Thereafter in January, 1931, receivers were appointed for the defendant, the Connecticut company's general assignee, and these receivers on March thirtieth served notice on the claimant that they "elected to cancel" the lease, "cancelled and discharged all further liability" of the defendant, and "surrendered up said premises and all right title and interest" in them. Correspondence followed between the claimant and the receivers' attorney, which it is not necessary to set out in detail, or to describe further than to say that each side apparently took the view that the Connecticut company's assignment to the Bayshore Company was a sub-lease. A few days after the receivers' notice of cancellation, and before the correspondence just mentioned, the Bayshore Company wrote the claimant that, having learned from the receivers of their "repudiation" of the lease, its own rights as "sub-lessee" were at an end, and that it would at once leave the premises. Thereupon the claimant in turn wrote the receivers that it would "take possession" for their account, try to relet, and credit anything received upon its "claim against you." After some ineffectual efforts to that end, it finally relet to the Bayshore Company at a lower rent, not reserving any claim in its own favor arising by virtue of the Connecticut company's assignment of the lease. The claim in suit is for the difference for the rest of the term between the original rent and that arising under the second lease. The judge thought that the defendant was only a surety for the Bayshore Company, and that the claimant's release of that company was a discharge.

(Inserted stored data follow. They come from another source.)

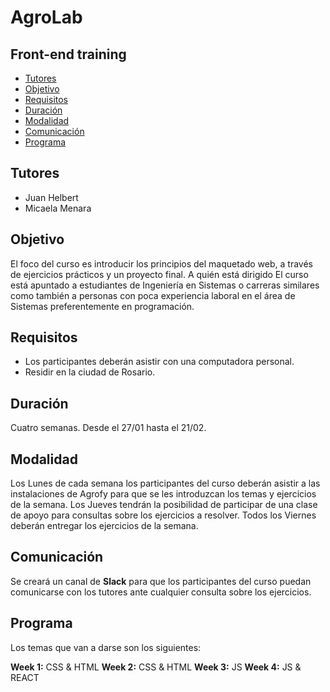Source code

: # AgroLab

## Front-end training

- [Tutores](#Tutores)
- [Objetivo](#Objetivo)
- [Requisitos](#Requisitos)
- [Duración](#Duración)
- [Modalidad](#Modalidad)
- [Comunicación](#Comunicación)
- [Programa](#Programa)

## Tutores
- Juan Helbert
- Micaela Menara

## Objetivo
El foco del curso es introducir los principios del maquetado web, a través de ejercicios prácticos y un proyecto final.
A quién está dirigido
El curso está apuntado a estudiantes de Ingeniería en Sistemas o carreras similares como también a personas con poca experiencia laboral en el área de Sistemas preferentemente en programación.

## Requisitos
- Los participantes deberán asistir con una computadora personal.
- Residir en la ciudad de Rosario.

## Duración
Cuatro semanas. Desde el 27/01 hasta el 21/02.

## Modalidad
Los Lunes de cada semana los participantes del curso deberán asistir a las instalaciones de Agrofy para que se les introduzcan los temas y ejercicios de la semana.
Los Jueves tendrán la posibilidad de participar de una clase de apoyo para consultas sobre los ejercicios a resolver.
Todos los Viernes deberán entregar los ejercicios de la semana.

## Comunicación
Se creará un canal de **Slack** para que los participantes del curso puedan comunicarse con los tutores ante cualquier consulta sobre los ejercicios.

## Programa
Los temas que van a darse son los siguientes:

**Week 1:** CSS & HTML
**Week 2:** CSS & HTML 
**Week 3:** JS
**Week 4:** JS & REACT

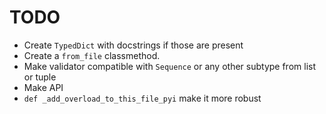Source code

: # TODO

- Create `TypedDict` with docstrings if those are present
- Create a `from_file` classmethod.
- Make validator compatible with `Sequence` or any other subtype from list or tuple
- Make API
- `def _add_overload_to_this_file_pyi` make it more robust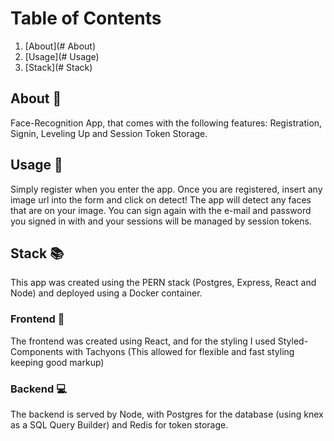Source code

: # Table of Contents
1. [About](# About)
2. [Usage](# Usage)
3. [Stack](# Stack)

## About :green_book:
Face-Recognition App, that comes with the following features: Registration, Signin, Leveling Up and Session Token Storage.

## Usage :key:
Simply register when you enter the app. Once you are registered, insert any image url into the form and click on detect! The app will detect any faces that are on your image. You can sign again with the e-mail and password you signed in with and your sessions will be managed by session tokens.

## Stack :books:
This app was created using the PERN stack (Postgres, Express, React and Node) and deployed using a Docker container.

### Frontend :art: 
The frontend was created using React, and for the styling I used Styled-Components with Tachyons (This allowed for flexible and fast styling keeping good markup) 

### Backend :computer:
The backend is served by Node, with Postgres for the database (using knex as a SQL Query Builder) and Redis for token storage.
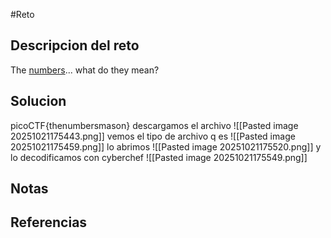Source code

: #Reto 
## Descripcion del reto
The [numbers](https://jupiter.challenges.picoctf.org/static/f209a32253affb6f547a585649ba4fda/the_numbers.png)... what do they mean?
## Solucion
picoCTF{thenumbersmason}
descargamos el archivo
![[Pasted image 20251021175443.png]]
vemos el tipo de archivo q es
![[Pasted image 20251021175459.png]]
lo abrimos
![[Pasted image 20251021175520.png]]
y lo decodificamos con cyberchef
![[Pasted image 20251021175549.png]]

## Notas

## Referencias
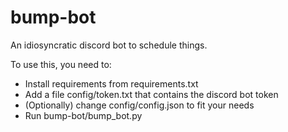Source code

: # bump-bot
An idiosyncratic discord bot to schedule things.

To use this, you need to:
- Install requirements from requirements.txt
- Add a file config/token.txt that contains the discord bot token
- (Optionally) change config/config.json to fit your needs
- Run bump-bot/bump_bot.py
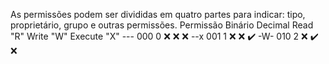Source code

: As permissões podem ser divididas em quatro partes para indicar: tipo, proprietário, grupo e outras permissões.
Permissão	Binário	Decimal	Read "R"	Write "W"	Execute "X"
---	000	0	❌	❌	❌
--x	001	1	❌	❌	✔️
-W-	010	2	❌	✔️	❌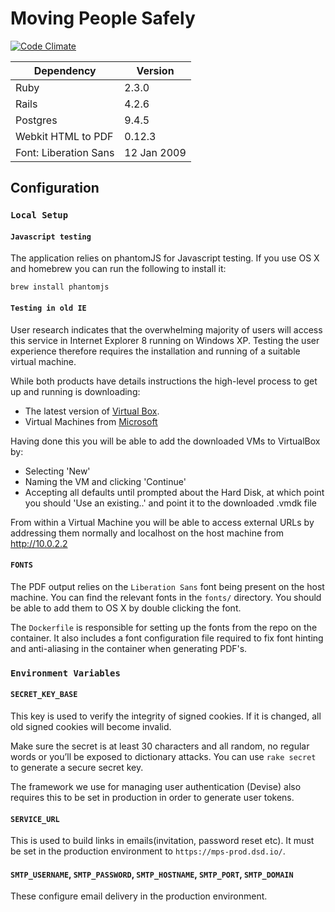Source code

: # Moving People Safely

[![Code Climate](https://codeclimate.com/github/ministryofjustice/moving-people-safely/badges/gpa.svg)](https://codeclimate.com/github/ministryofjustice/moving-people-safely)

| Dependency         | Version |
|--------------------|---------|
| Ruby               | 2.3.0   |
| Rails              | 4.2.6   |
| Postgres           | 9.4.5   |
| Webkit HTML to PDF | 0.12.3  |
| Font: Liberation Sans | 12 Jan 2009 |

## Configuration

### `Local Setup`

#### `Javascript testing`

The application relies on phantomJS for Javascript testing. If you use OS X
and homebrew you can run the following to install it:

`brew install phantomjs`

#### `Testing in old IE`

User research indicates that the overwhelming majority of users will access
this service in Internet Explorer 8 running on Windows XP. Testing the
user experience therefore requires the installation and running of a suitable
virtual machine.

While both products have details instructions the high-level process to
get up and running is downloading:

* The latest version of [Virtual Box](https://www.virtualbox.org).
* Virtual Machines from [Microsoft](https://dev.windows.com/en-us/microsoft-edge/tools/vms/mac/)

Having done this you will be able to add the downloaded VMs to
VirtualBox by:

* Selecting 'New'
* Naming the VM and clicking 'Continue'
* Accepting all defaults until prompted about the Hard Disk, at which
  point you should 'Use an existing..' and point it to the downloaded
.vmdk file

From within a Virtual Machine you will be able to access external URLs by
addressing them normally and localhost on the host machine from http://10.0.2.2

#### `FONTS`

The PDF output relies on the `Liberation Sans` font being present on the host
machine. You can find the relevant fonts in the `fonts/` directory. You should
be able to add them to OS X by double clicking the font.

The `Dockerfile` is responsible for setting up the fonts from the repo on the
container. It also includes a font configuration file required to fix font
hinting and anti-aliasing in the container when generating PDF's.

### `Environment Variables`

#### `SECRET_KEY_BASE`

This key is used to verify the integrity of signed cookies. If it is changed,
all old signed cookies will become invalid.

Make sure the secret is at least 30 characters and all random, no regular words
or you’ll be exposed to dictionary attacks. You can use `rake secret` to
generate a secure secret key.

The framework we use for managing user authentication (Devise) also requires this
to be set in production in order to generate user tokens.

#### `SERVICE_URL`

This is used to build links in emails(invitation, password reset etc). It must
be set in the production environment to `https://mps-prod.dsd.io/`.

#### `SMTP_USERNAME`, `SMTP_PASSWORD`, `SMTP_HOSTNAME`, `SMTP_PORT`, `SMTP_DOMAIN`

These configure email delivery in the production environment.
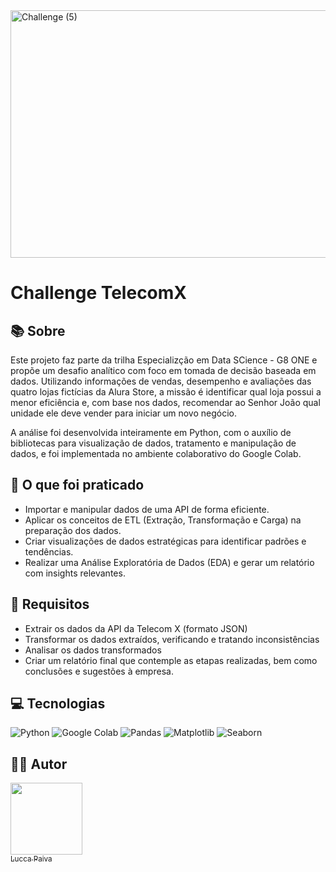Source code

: <img width="1584" height="396" alt="Challenge (5)" src="https://github.com/user-attachments/assets/b11c81aa-be9a-4f41-9a3e-6bba87f14386" />


# Challenge TelecomX

## 📚 Sobre
Este projeto faz parte da trilha Especializção em Data SCience - G8 ONE e propõe um desafio analítico com foco em tomada de decisão baseada em dados. Utilizando informações de vendas, desempenho e avaliações das quatro lojas fictícias da Alura Store, a missão é identificar qual loja possui a menor eficiência e, com base nos dados, recomendar ao Senhor João qual unidade ele deve vender para iniciar um novo negócio.

A análise foi desenvolvida inteiramente em Python, com o auxílio de bibliotecas para visualização de dados, tratamento e manipulação de dados, e foi implementada no ambiente colaborativo do Google Colab.

## 📱 O que foi praticado
- Importar e manipular dados de uma API de forma eficiente.
- Aplicar os conceitos de ETL (Extração, Transformação e Carga) na preparação dos dados.
- Criar visualizações de dados estratégicas para identificar padrões e tendências.
- Realizar uma Análise Exploratória de Dados (EDA) e gerar um relatório com insights relevantes.

## 📄 Requisitos
- Extrair os dados da API da Telecom X (formato JSON)
- Transformar os dados extraídos, verificando e tratando inconsistências
- Analisar os dados transformados
- Criar um relatório final que contemple as etapas realizadas, bem como conclusões e sugestões à empresa.

<h2>💻 Tecnologias</h2>

![Python](https://img.shields.io/badge/python-%2314354C.svg?style=for-the-badge&logo=python&logoColor=white)
![Google Colab](https://img.shields.io/badge/Google%20Colab-F9AB00?style=for-the-badge&logo=googlecolab&logoColor=white)
![Pandas](https://img.shields.io/badge/Pandas-150458?style=for-the-badge&logo=pandas&logoColor=white)
![Matplotlib](https://img.shields.io/badge/Matplotlib-0064a5?style=for-the-badge&logo=matplotlib&logoColor=white)
![Seaborn](https://img.shields.io/badge/Seaborn-2b7489?style=for-the-badge&logo=seaborn&logoColor=white)


<h2>👨‍💻 Autor</h2>

[<img loading="lazy" src="https://github.com/paiva4599.png" width="115"><br><sub>Lucca Paiva</sub>](https://github.com/paiva4599)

The land being in Florida, the authoritative interpretation of the Connecticut company's assignment to the Bayshore Company is to be found in the decisions of the courts of that state. Buchser v. Buchser, 231 U. S. 157, 34 S. Ct. 46, 58 L. Ed. 166; Tyler v. U. S., 281 U. S. 497, 501, 50 S. Ct. 356, 74 L. Ed. 991, 69 A. L. R. 758; Hinde v. Vattier, 5 Pet. 398, 491, 8 L. Ed. 168; Smith v. Staso Milling Co., 18 F.(2d) 736 (C. C. A. 2). In Florida (C. N. H. F. v. Eagle Crest Development Co., 99 Fla. 1238, 128 So. 844), an assignment of the whole term is not a sublease as between the lessor and the assignee, but a direct assignment, though the assignor — the former lessee — reserves a right of re-entry upon default of the assignee, and even though he is to receive a higher rent. This is the more general rule. Stewart v. Long Island R. R. Co., 102 N. Y. 601, 8 N. E. 200, 55 Am. Rep. 844. Therefore, as assignee of the original lease, the Bayshore Company was directly bound to Davis and later to the claimant, as assignee of the reversion, by the Connecticut company's covenants, so far as they ran with the land (Dunn v. Barton, 16 Fla. 765; C. N. H. F. v. Eagle Crest Dev. Co., 99 Fla. 1238, 128 So. 844, supra); among them that to pay rent. It is true that an assignee may relieve himself at any time by in turn assigning to another (Onslow v. Corrie, 2 Maddock, 330; McBee v. Sampson (C. C.) 66 F. 416; Durand v. Curtis, 57 N. Y. 7); his obligation arises from privity of estate, not from contract, and his assignment is effective, even though made for no other purpose than to evade liability. But some assignment is necessary; mere abandonment of the premises is not the equivalent. Blake v. Sanderson, 1 Gray (Mass.) 332; Seventy-Eighth Street, etc., Co. v. Purssell Mfg. Co., 166 App. Div. 684, 152 N. Y. S. 52; Tyler Commercial College v. Stapleton, 33 Okl. 305, 125 P. 443, 42 L. R. A. (N. S.) 162, Ann. Cas. 1916E, 837; Chicago Attachment Co. v. Davis Sewing-Machine Co. (Ill.) 25 N. E. 669; McLean v. Caldwell, 107 Tenn. 138, 64 S. W. 16; Moline v. Portland Brewing Co., 73 Or. 532, 144 P. 572). The Bayshore Company did not assign the term or try to, but merely moved out; it was still directly liable to the claimant for the rent.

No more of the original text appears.